A new report from the New York City Bar Association on the increased number of enforcement actions against individual chief compliance officers was sparked by the growing concerns of in-house counsel.

The report, "Chief Compliance Officer Liability in the Financial Sector," is a product of the bar's compliance committee. Patrick Campbell, chair of the committee, said while he is an outside counsel, most of the committee is made up of in-house lawyers who seek more guidance and communication from regulators.

"The committee is in a unique situation to raise these issues," Campbell told Corporate Counsel on Monday. "It expresses the concerns of the compliance industry, spoken by a bar committee that is representative of the industry," and in a city that is the finance capital of the country.

Campbell, who spoke on behalf of the committee, is a partner in the New York office of Baker & Hostetler where he focuses on white-collar defense and compliance.

The report was the brainchild of Adam Felsenthal, bar committee secretary and deputy chief compliance officer and counsel at Great Point Partners, a Greenwich, Connecticut-based private investment firm. Felsenthal referred questions to Campbell.

The 28-page report comes at a time when more regulators are holding compliance officers accountable when their companies misbehave. There seems to be a growing "risk of liability arising out of an assessment made in hindsight regarding what a compliance officer or program ought to have detected and prevented," the report states.

It acknowledges that federal agencies have made some efforts toward clarifying enforcement decisions, but "the compliance community would certainly benefit from additional regulatory guidance directing compliance officers on how they may make the best of a bad situation and attempt to address compliance failures without increasing the risk of personal liability for good faith performance of their duties," the report says.

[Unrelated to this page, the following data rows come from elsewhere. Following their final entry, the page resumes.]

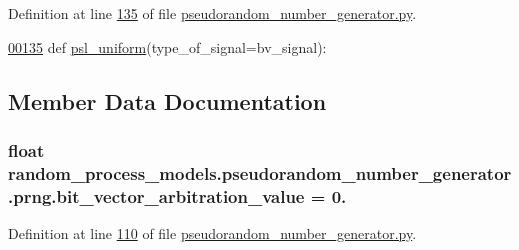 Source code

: Definition at line \hyperlink{pseudorandom__number__generator_8py_source_l00135}{135} of file \hyperlink{pseudorandom__number__generator_8py_source}{pseudorandom\+\_\+number\+\_\+generator.\+py}.


\begin{DoxyCode}
\hypertarget{classrandom__process__models_1_1pseudorandom__number__generator_1_1prng_l00135}{}\hyperlink{classrandom__process__models_1_1pseudorandom__number__generator_1_1prng_a1dcc8cc1bddef1852a007afc2f115f5e}{00135}     \textcolor{keyword}{def }\hyperlink{classrandom__process__models_1_1pseudorandom__number__generator_1_1prng_a1dcc8cc1bddef1852a007afc2f115f5e}{psl\_uniform}(type\_of\_signal=bv\_signal):
\end{DoxyCode}


\subsection{Member Data Documentation}
\hypertarget{classrandom__process__models_1_1pseudorandom__number__generator_1_1prng_ac3727731f4680b560c9856dce63b59b5}{}
\subsubsection[{bit\+\_\+vector\+\_\+arbitration\+\_\+value}]{\setlength{\rightskip}{0pt plus 5cm}float random\+\_\+process\+\_\+models.\+pseudorandom\+\_\+number\+\_\+generator.\+prng.\+bit\+\_\+vector\+\_\+arbitration\+\_\+value = 0.\hspace{0.3cm}{\ttfamily [static]}}\label{classrandom__process__models_1_1pseudorandom__number__generator_1_1prng_ac3727731f4680b560c9856dce63b59b5}


Definition at line \hyperlink{pseudorandom__number__generator_8py_source_l00110}{110} of file \hyperlink{pseudorandom__number__generator_8py_source}{pseudorandom\+\_\+number\+\_\+generator.\+py}.

\hypertarget{classrandom__process__models_1_1pseudorandom__number__generator_1_1prng_a82f57253641d85b4e2efba66fac47066}{}
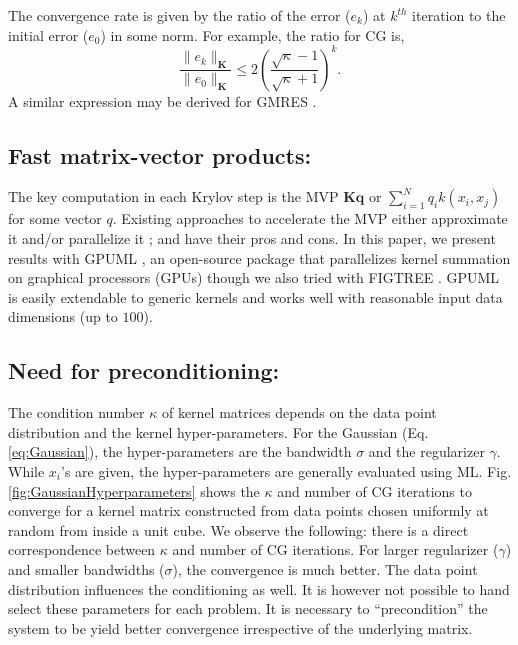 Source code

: \documentclass[10pt,journal,letterpaper,compsoc]{IEEEtran}
\begin{document}
The convergence rate is given by the ratio of the error ($e_k$) at $k^{th}$ iteration to the initial error ($e_0$) in some norm. For example, the ratio for CG \cite{SaadIterativeMethods} is,
 \begin{equation}\frac{\|e_k\|_\mathbf{K}}{\|e_0\|_\mathbf{K}}\le2\left(\frac{\sqrt{\kappa}-1}{\sqrt{\kappa}+1}\right)^k.\end{equation}
 A similar expression may be derived for GMRES \cite{SaadIterativeMethods}.

\subsection{Fast matrix-vector products: }
The key computation in each Krylov step is the MVP $\mathbf{Kq}$ or $\sum_{i=1}^{N}q_{i}k(x_{i},x_{j})$ for some vector $q$. Existing approaches to accelerate the MVP either approximate it \cite{IFGT_Yang,IFGT_Raykar,DualTree,FIGTREE} and/or parallelize it \cite{GPUML}; and have their pros and cons. In this paper, we present results with GPUML \cite{GPUML}, an open-source package that parallelizes kernel summation on graphical processors (GPUs) though we also tried with FIGTREE \cite{FIGTREE}. GPUML is easily extendable to generic kernels and works well with reasonable input data dimensions (up to $100$).

\subsection{Need for preconditioning: }The condition number $\kappa$ of kernel matrices depends on the data point distribution and the kernel hyper-parameters. For the Gaussian (Eq. \ref{eq:Gaussian}), the hyper-parameters are the bandwidth $\sigma$ and the regularizer $\gamma$. While $x_i$'s are given, the hyper-parameters are generally evaluated using ML. Fig. \ref{fig:GaussianHyperparameters} shows the $\kappa$ and number of CG iterations to converge for a kernel matrix constructed from data points chosen uniformly at random from inside a unit cube. We observe the following: there is a direct correspondence between $\kappa$ and number of CG iterations. For larger regularizer ($\gamma$) and smaller bandwidths ($\sigma$), the convergence is much better. The data point distribution influences the conditioning as well. It is however not possible to hand select these parameters for each problem. It is necessary to ``precondition'' \cite{SaadIterativeMethods} the system to be yield better convergence irrespective of the underlying matrix.
\end{document}
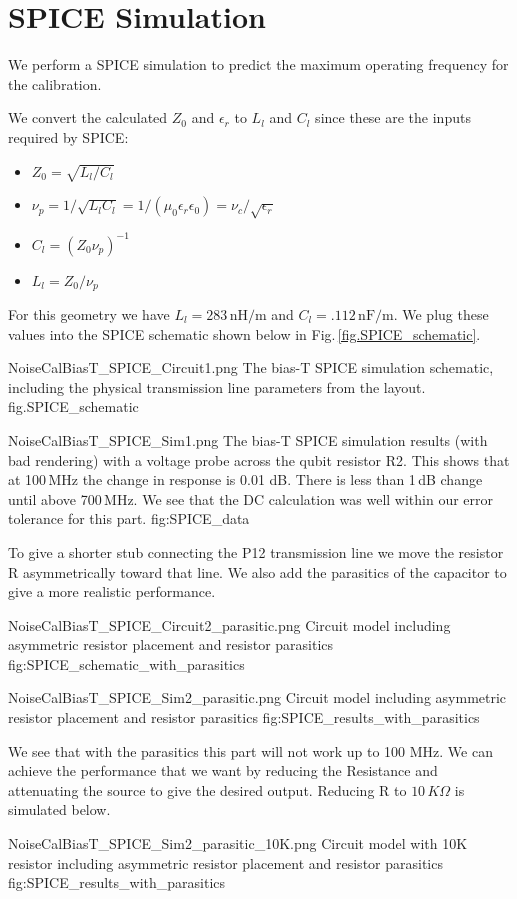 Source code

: \section{SPICE Simulation}
We perform a SPICE simulation to predict the maximum operating frequency for the calibration.

We convert the calculated $Z_0$ and $\epsilon_r$ to $L_l$ and $C_l$ since these are the inputs required by SPICE:
\begin{itemize}
\item $Z_0 = \sqrt{L_l / C_l}$
\item $\nu_p = 1/\sqrt{L_l C_l} = 1 / (\mu_0 \epsilon_r \epsilon_0) = \nu_c / \sqrt{\epsilon_r}$
\item $C_l = (Z_0 \nu_p)^{-1}$
\item $L_l = Z_0 / \nu_p$
\end{itemize}
For this geometry we have $L_l = 283\,\text{nH/m}$ and $C_l = .112\,\text{nF/m}$.
We plug these values into the SPICE schematic shown below in Fig.\,\ref{fig.SPICE_schematic}.

\quickfig{\columnwidth}
{NoiseCalBiasT_SPICE_Circuit1.png}
{
The bias-T SPICE simulation schematic, including the physical transmission line parameters from the layout.}
{fig.SPICE_schematic}

\quickfig{\columnwidth}
{NoiseCalBiasT_SPICE_Sim1.png}
{
The bias-T SPICE simulation results (with bad rendering) with a voltage probe across the qubit resistor R2.
This shows that at 100\,MHz the change in response is 0.01 dB.
There is less than 1\,dB change until above 700\,MHz.
We see that the DC calculation was well within our error tolerance for this part.}
{fig:SPICE_data}

To give a shorter stub connecting the P12 transmission line we move the resistor R asymmetrically toward that line.  We also add the parasitics of the capacitor to give a more realistic performance.

\quickfig{\columnwidth}
{NoiseCalBiasT_SPICE_Circuit2_parasitic.png}
{
Circuit model including asymmetric resistor placement and resistor parasitics}
{fig:SPICE_schematic_with_parasitics}

\quickfig{\columnwidth}
{NoiseCalBiasT_SPICE_Sim2_parasitic.png}
{
Circuit model including asymmetric resistor placement and resistor parasitics}
{fig:SPICE_results_with_parasitics}

We see that with the parasitics this part will not work up to 100 MHz.  We can achieve the performance that we want by reducing the Resistance and attenuating the source to give the desired output.  Reducing R to $10$\,$K\Omega$ is simulated below.

\quickfig{\columnwidth}
{NoiseCalBiasT_SPICE_Sim2_parasitic_10K.png}
{
Circuit model with 10K resistor including asymmetric resistor placement and resistor parasitics}
{fig:SPICE_results_with_parasitics}


\begin{comment}
To predict the maximum frequency of operation for this bias T were going to do a SPICE simulation of the circuit below where the parasitic capacitance is from a COMSOL simulation.
\end{comment}

%  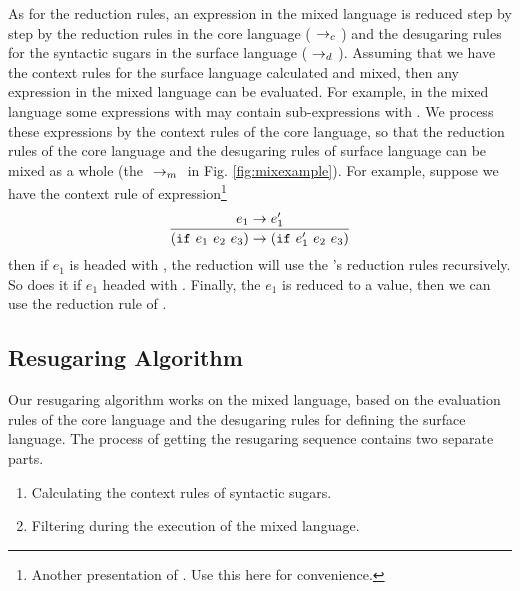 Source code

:As for the reduction rules, an expression in the mixed language is reduced step by step by the reduction rules in the core language ($~\rightarrow_c~$) and the desugaring rules for the syntactic sugars in the surface language ($~\rightarrow_d~$). Assuming that we have the context rules for the surface language calculated and mixed, then any expression in the mixed language can be evaluated. For example, in the mixed language some expressions with  may contain sub-expressions with . We process these expressions by the context rules of the core language, so that the reduction rules of the core language and the desugaring rules of surface language can be mixed as a whole
 (the $~\rightarrow_m~$ in Fig. \ref{fig:mixexample}). For example, suppose we have the context rule of  expression\footnote{Another presentation of . Use this here for convenience.}
\[
\infer{(\m{if}~e_1~e_2~e_3) \rightarrow (\m{if}~e_1'~e_2~e_3)}{e_1 \rightarrow e_1'}
\]
then if $e_1$ is headed with , the reduction will use the 's reduction rules recursively. So does it if $e_1$ headed with . Finally, the $e_1$ is reduced to a value, then we can use the reduction rule of .


\subsection{Resugaring Algorithm}

Our resugaring algorithm works on the mixed language, based on the evaluation rules of the core language and the desugaring rules for defining the surface language. The process of  getting the resugaring sequence contains two separate parts.

\begin{enumerate}
\item Calculating the context rules of syntactic sugars.
\item Filtering  during the execution of the mixed language.
\end{enumerate}

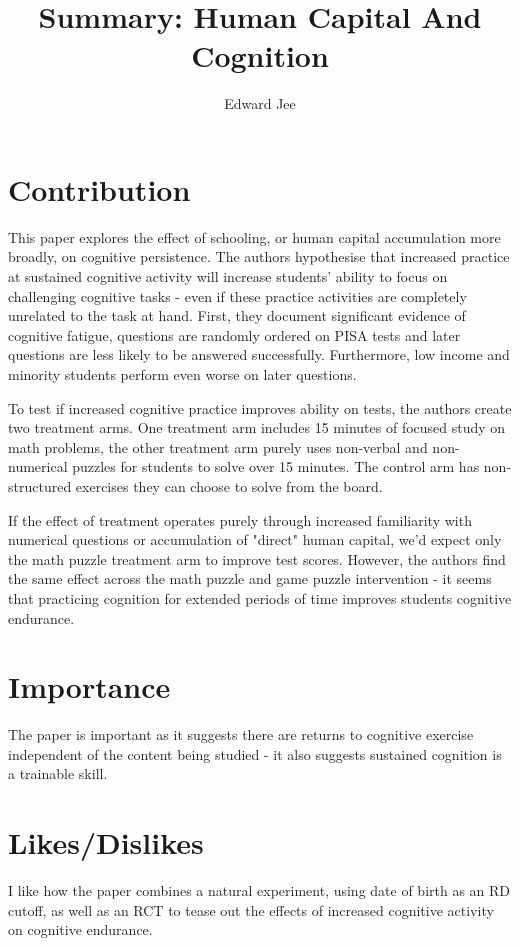 \documentclass{article}
\author{Edward Jee}
\title{
    Summary: Human Capital And Cognition 
}
\begin{document}
\maketitle

\section{Contribution}





This paper explores the effect of schooling, or human capital accumulation more 
broadly, on cognitive persistence. The authors hypothesise that increased practice 
at sustained cognitive activity will increase students' ability to focus on 
challenging cognitive tasks - even if these practice activities are completely unrelated 
to the task at hand. First, they document significant evidence of cognitive fatigue,
questions are randomly ordered on PISA tests and later questions are less likely 
to be answered successfully. Furthermore, low income and minority students perform 
even worse on later questions.


To test if increased cognitive practice improves ability on tests, the authors 
create two treatment arms. One treatment arm includes 15 minutes of focused study on math 
problems, the other treatment arm purely uses non-verbal and non-numerical 
puzzles for students to solve over 15 minutes. The control arm has non-structured 
exercises they can choose to solve from the board.


If the effect of treatment operates purely through increased familiarity with 
numerical questions or accumulation of "direct" human capital, we'd expect only 
the math puzzle treatment arm to improve test scores. However, the authors find the 
same effect across the math puzzle and game puzzle intervention - it seems that 
practicing cognition for extended periods of time improves students cognitive 
endurance.

\section*{Importance}


The paper is important as it suggests there are returns to cognitive exercise 
independent of the content being studied - it also suggests sustained cognition is 
a trainable skill.



\section*{Likes/Dislikes}



I like how the paper combines a natural experiment, using date of birth as an 
RD cutoff, as well as an RCT to tease out the effects of increased cognitive 
activity on cognitive endurance.



    
\end{document}
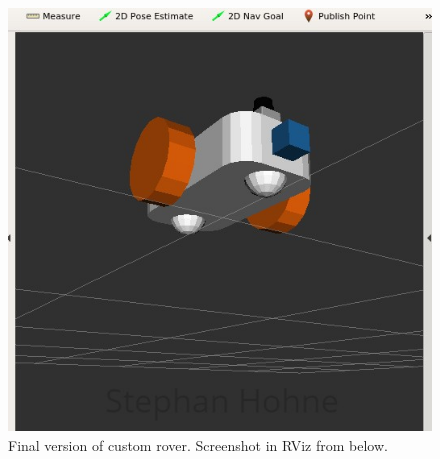 \documentclass[10pt,journal,compsoc]{IEEEtran}
\begin{document}
\begin{figure}[thpb]
      \centering
      \includegraphics[width=\columnwidth]{images/rover_version_3_rviz_below.png}
      \caption{Final version of custom rover. Screenshot in RViz from below.}
      \label{fig:rover_3_rviz}
\end{figure}
\end{document}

The paper consists of three parts: unnecessary risks that undermine the compliance function and regulatory goals; recent enforcement trends against compliance officers by several federal agencies; and recommendations that primarily deal with better guidance and communications.

Campbell said the recommendations "are practical, and are supported by instances of what other law enforcement agencies do" to benefit not only compliance officers, but investors and regulators as well. They do not require "heavy lifting" or major legislative changes to implement, he added.

The four key recommendations to regulators are:

  • Issue formal written guidance on the principles used to determine whether or not to pursue regulatory action against compliance officers. The report suggests asking questions such as, "Did the compliance officers act willfully or recklessly?" and "Did they voluntarily disclose the misconduct and cooperate with investigations?"
  • Provide updated or additional guidance through existing regulatory communications, such as risk alerts, enforcement actions and reports of examination activities.
  • Create new platforms for informal communication with compliance officers, such as the roundtables sometimes used by the U.S. Securities and Exchange Commission or the LabCFTC program, in which the U.S. Commodity Futures Trading Commission established a dedicated point of contact for fintech innovators to communicate with that agency.
  • Create compliance advisory groups made up of representatives from federal agencies, compliance officers for financial institutions and compliance professional associations to meet periodically to discuss concerns.

"Compliance officers can function as effective gatekeepers," the report concludes, "only if they are given the information and tools necessary to carefully police the boundary between culpable and permissible conduct—and do so without bearing a disproportionate risk of liability for others' misconduct."